**Exercise requirements**
Search the data below for "size"; list each line that holds it.

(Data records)
......
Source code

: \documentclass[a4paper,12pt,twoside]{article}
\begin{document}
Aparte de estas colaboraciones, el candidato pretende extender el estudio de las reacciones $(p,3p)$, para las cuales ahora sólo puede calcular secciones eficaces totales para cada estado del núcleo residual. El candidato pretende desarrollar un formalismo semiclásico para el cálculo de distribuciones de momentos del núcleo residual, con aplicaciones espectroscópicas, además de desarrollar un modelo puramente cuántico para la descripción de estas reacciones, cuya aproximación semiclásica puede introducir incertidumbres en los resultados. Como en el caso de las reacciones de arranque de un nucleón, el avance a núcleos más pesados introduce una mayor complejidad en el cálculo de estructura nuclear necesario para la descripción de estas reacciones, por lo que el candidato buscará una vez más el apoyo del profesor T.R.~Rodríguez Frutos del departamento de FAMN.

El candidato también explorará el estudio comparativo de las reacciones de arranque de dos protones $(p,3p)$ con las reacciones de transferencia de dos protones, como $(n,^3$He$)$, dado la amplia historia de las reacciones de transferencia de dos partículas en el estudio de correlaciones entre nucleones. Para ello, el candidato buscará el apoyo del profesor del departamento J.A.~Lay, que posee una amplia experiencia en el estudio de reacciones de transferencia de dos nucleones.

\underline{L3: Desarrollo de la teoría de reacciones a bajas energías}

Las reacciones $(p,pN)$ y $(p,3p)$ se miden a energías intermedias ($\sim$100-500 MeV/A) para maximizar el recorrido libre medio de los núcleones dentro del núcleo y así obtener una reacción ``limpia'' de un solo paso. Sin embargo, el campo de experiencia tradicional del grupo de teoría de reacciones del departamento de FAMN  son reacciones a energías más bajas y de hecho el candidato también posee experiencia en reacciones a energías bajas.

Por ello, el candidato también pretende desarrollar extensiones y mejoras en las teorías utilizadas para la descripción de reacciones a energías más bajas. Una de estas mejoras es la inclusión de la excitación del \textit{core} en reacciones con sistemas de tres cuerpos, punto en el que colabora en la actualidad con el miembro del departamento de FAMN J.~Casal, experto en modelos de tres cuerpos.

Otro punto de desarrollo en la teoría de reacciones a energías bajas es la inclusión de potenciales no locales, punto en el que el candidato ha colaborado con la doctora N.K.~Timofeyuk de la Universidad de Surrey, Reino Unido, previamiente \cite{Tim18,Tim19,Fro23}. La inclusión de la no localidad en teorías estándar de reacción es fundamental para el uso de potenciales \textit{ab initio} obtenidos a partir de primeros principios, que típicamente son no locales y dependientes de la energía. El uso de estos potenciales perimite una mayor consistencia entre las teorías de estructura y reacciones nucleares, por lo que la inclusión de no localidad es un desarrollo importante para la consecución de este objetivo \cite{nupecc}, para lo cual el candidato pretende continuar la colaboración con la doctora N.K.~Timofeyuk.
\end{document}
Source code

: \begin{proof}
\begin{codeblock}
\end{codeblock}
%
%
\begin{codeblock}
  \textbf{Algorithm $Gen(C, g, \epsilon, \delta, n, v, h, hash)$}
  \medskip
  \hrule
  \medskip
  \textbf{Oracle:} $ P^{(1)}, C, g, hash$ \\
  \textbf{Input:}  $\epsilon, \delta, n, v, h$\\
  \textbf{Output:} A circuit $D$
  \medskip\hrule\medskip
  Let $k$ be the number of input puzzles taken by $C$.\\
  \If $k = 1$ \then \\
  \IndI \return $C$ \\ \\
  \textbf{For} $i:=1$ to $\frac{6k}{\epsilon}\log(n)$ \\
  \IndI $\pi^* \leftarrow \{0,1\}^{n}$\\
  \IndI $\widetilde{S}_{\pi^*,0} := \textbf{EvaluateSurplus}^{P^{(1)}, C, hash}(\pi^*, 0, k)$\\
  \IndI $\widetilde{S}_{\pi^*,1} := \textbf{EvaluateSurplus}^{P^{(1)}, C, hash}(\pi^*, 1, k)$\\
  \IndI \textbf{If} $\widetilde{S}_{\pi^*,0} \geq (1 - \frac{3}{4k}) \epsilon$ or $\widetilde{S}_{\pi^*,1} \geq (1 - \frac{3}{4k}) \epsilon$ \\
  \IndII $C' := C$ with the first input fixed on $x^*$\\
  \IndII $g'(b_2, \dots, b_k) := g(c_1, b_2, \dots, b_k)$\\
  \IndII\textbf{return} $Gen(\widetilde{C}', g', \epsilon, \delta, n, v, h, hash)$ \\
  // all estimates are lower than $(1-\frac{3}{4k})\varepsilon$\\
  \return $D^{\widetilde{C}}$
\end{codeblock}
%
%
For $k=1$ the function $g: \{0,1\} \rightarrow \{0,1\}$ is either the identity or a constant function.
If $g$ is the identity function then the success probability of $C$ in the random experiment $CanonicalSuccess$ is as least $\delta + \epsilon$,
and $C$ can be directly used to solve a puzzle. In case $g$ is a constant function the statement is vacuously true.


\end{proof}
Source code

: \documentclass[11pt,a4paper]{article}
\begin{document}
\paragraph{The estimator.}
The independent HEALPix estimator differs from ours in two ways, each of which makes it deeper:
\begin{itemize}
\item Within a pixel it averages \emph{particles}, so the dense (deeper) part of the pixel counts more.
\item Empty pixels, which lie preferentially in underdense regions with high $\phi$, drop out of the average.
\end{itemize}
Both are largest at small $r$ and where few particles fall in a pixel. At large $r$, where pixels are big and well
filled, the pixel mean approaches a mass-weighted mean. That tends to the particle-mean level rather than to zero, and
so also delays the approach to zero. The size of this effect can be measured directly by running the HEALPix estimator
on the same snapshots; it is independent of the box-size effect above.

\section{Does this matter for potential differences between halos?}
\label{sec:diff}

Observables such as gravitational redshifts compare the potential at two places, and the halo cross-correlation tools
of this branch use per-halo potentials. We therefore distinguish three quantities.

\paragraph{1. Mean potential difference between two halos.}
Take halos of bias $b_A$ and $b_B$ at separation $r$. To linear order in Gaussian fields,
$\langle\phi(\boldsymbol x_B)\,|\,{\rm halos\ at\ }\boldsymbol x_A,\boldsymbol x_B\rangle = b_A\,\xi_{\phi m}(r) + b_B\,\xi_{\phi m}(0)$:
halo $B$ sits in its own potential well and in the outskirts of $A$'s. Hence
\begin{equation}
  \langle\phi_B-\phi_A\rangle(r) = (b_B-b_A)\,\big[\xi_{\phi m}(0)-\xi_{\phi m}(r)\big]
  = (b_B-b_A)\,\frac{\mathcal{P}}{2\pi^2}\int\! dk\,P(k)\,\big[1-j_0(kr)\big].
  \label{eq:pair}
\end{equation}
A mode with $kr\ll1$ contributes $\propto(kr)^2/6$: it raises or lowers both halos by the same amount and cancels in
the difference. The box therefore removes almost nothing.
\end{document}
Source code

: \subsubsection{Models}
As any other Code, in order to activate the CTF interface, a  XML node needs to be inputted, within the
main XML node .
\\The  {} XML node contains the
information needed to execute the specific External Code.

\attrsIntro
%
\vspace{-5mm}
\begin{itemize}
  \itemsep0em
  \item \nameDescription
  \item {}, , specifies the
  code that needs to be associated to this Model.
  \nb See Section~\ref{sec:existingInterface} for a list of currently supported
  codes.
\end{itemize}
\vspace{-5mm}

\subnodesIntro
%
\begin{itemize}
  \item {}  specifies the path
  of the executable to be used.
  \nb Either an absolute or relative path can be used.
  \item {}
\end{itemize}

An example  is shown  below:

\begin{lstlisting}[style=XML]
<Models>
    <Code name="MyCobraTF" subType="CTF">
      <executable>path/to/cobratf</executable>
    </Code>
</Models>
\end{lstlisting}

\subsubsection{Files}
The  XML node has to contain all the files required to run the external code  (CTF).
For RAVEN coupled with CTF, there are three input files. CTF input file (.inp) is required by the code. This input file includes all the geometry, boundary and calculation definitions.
......
**Exercise output**
so also delays the approach to zero. The size of this effect can be measured directly by running the HEALPix estimator
on the same snapshots; it is independent of the box-size effect above.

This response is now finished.